[Plain-text document sources]
Content starts

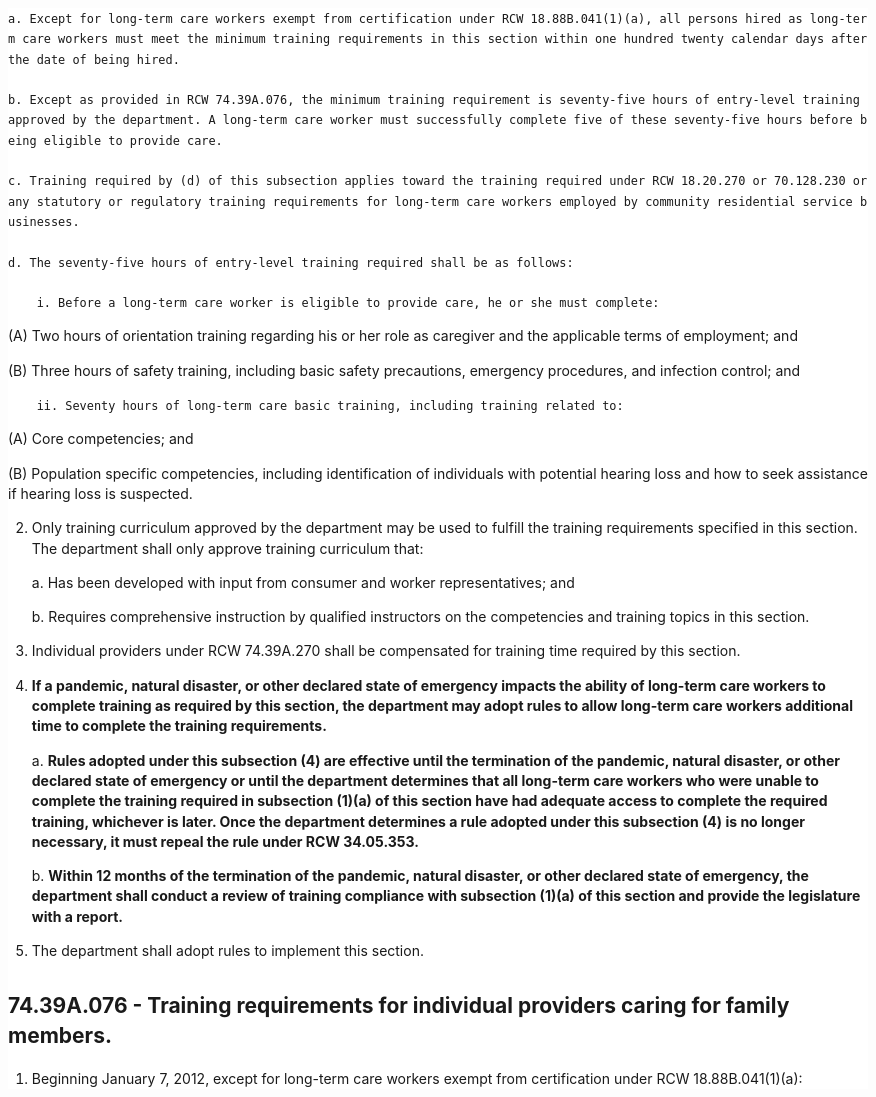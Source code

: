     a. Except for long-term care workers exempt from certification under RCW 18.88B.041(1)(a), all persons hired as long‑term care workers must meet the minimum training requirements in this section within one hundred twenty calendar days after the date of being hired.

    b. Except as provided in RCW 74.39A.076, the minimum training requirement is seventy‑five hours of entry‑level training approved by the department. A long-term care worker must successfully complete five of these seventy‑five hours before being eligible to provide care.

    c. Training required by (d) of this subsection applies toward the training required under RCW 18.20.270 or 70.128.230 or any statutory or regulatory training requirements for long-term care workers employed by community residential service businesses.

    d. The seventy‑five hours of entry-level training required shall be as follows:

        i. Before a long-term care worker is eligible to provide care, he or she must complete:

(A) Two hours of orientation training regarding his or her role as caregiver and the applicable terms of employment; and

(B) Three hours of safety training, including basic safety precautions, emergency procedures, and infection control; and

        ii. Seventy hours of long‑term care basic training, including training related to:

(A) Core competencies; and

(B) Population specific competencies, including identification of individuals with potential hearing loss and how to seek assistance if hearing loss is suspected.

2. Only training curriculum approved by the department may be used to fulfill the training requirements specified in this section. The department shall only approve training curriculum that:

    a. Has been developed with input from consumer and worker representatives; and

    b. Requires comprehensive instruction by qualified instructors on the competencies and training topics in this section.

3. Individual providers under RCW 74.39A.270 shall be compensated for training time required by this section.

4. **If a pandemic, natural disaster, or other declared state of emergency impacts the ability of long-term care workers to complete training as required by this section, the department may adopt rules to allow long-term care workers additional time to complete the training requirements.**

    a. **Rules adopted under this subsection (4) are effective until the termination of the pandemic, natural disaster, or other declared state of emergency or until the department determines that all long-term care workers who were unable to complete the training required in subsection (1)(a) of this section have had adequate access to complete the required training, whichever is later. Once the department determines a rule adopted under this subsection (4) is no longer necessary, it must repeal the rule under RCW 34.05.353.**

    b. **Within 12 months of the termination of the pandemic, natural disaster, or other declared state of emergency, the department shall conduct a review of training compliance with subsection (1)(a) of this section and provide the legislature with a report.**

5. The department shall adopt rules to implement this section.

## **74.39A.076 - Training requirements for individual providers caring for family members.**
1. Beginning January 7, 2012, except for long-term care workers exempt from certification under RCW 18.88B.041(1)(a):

Content ends
Content starts

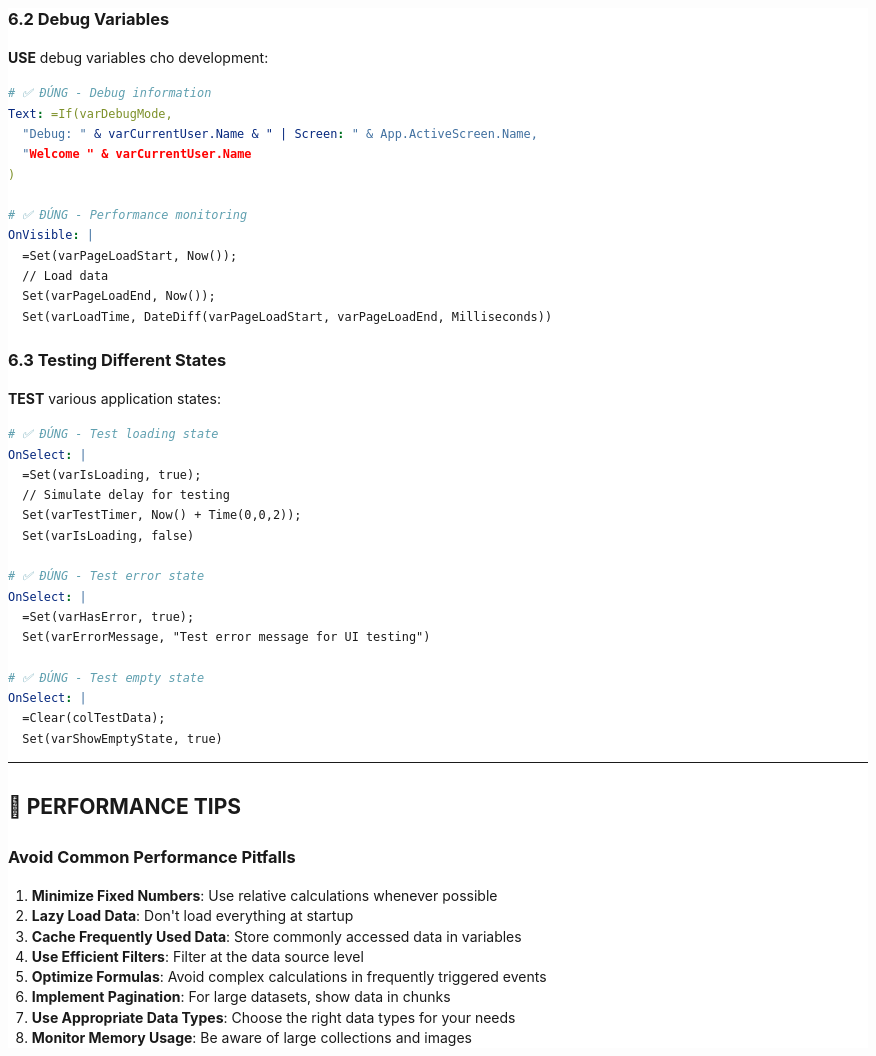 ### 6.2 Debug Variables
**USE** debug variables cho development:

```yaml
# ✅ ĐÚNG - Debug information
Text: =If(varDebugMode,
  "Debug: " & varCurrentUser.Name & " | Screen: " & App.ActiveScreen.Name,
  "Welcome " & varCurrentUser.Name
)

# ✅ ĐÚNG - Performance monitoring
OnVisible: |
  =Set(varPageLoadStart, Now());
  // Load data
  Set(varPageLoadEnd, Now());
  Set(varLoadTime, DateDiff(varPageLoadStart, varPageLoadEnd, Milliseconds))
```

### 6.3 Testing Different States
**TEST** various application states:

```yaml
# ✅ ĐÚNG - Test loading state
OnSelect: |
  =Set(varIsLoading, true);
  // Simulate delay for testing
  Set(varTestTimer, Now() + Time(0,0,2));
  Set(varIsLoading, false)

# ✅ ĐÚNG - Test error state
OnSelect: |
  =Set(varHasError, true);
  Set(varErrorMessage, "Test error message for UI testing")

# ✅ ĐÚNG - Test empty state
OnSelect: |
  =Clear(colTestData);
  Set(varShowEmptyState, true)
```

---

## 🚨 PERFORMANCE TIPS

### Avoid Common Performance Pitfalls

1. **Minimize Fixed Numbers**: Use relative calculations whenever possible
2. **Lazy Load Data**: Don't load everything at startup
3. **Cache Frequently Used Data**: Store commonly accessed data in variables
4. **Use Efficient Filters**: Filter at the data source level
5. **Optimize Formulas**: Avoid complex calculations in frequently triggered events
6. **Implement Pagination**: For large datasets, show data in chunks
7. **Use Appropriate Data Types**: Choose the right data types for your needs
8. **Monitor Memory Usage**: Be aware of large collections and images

Content ends
Content starts

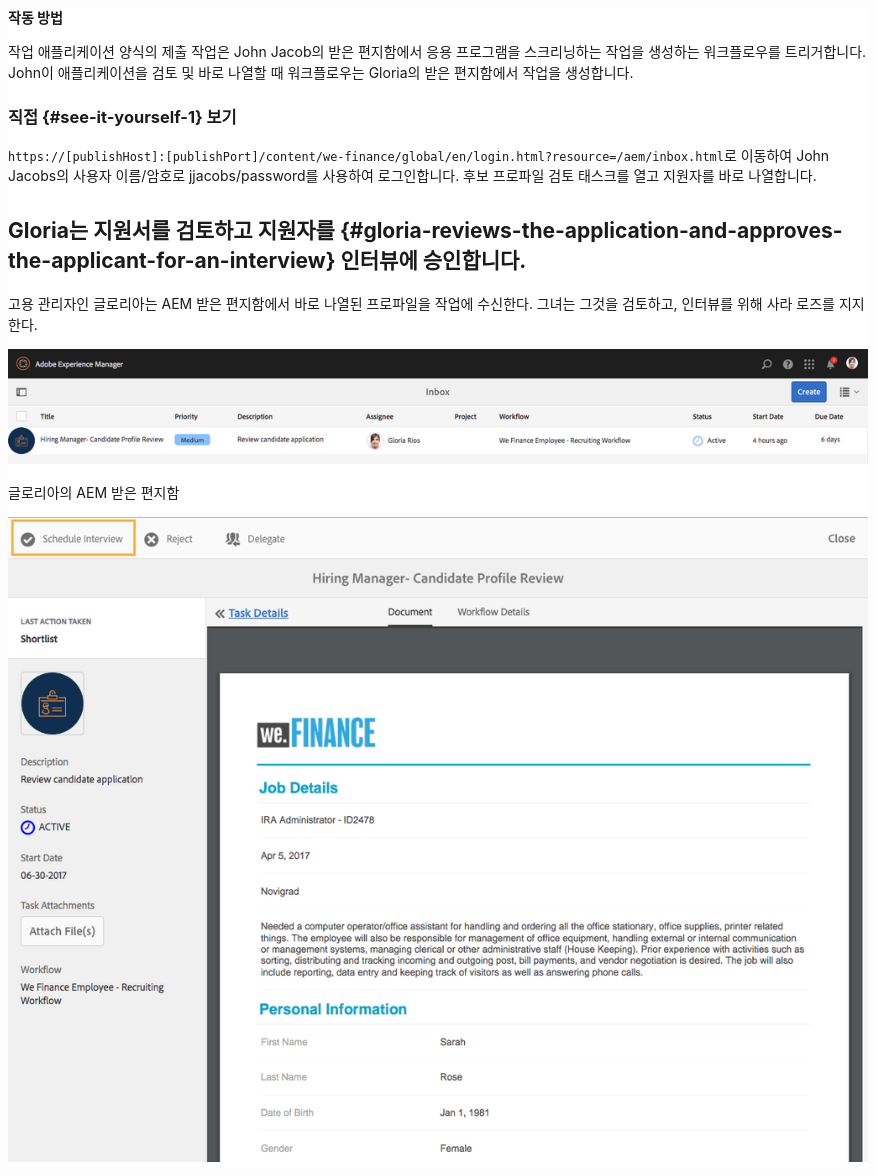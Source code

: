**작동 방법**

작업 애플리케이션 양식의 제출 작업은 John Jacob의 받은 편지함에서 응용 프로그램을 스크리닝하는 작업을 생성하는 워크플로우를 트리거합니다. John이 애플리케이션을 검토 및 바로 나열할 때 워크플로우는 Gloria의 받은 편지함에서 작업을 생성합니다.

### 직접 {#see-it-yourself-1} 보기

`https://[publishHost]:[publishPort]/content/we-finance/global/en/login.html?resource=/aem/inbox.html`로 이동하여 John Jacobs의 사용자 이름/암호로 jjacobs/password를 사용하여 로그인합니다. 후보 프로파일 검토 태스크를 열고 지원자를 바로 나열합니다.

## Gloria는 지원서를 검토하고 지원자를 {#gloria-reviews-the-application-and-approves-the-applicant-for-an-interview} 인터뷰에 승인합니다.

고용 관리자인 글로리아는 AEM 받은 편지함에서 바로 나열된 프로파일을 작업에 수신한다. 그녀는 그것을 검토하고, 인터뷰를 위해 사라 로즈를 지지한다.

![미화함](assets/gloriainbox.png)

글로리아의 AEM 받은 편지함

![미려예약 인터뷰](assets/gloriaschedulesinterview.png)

Content ends

The answer must consist of every line from the entries above that contains "Name".

  "Debug: " & varCurrentUser.Name & " | Screen: " & App.ActiveScreen.Name,
  "Welcome " & varCurrentUser.Name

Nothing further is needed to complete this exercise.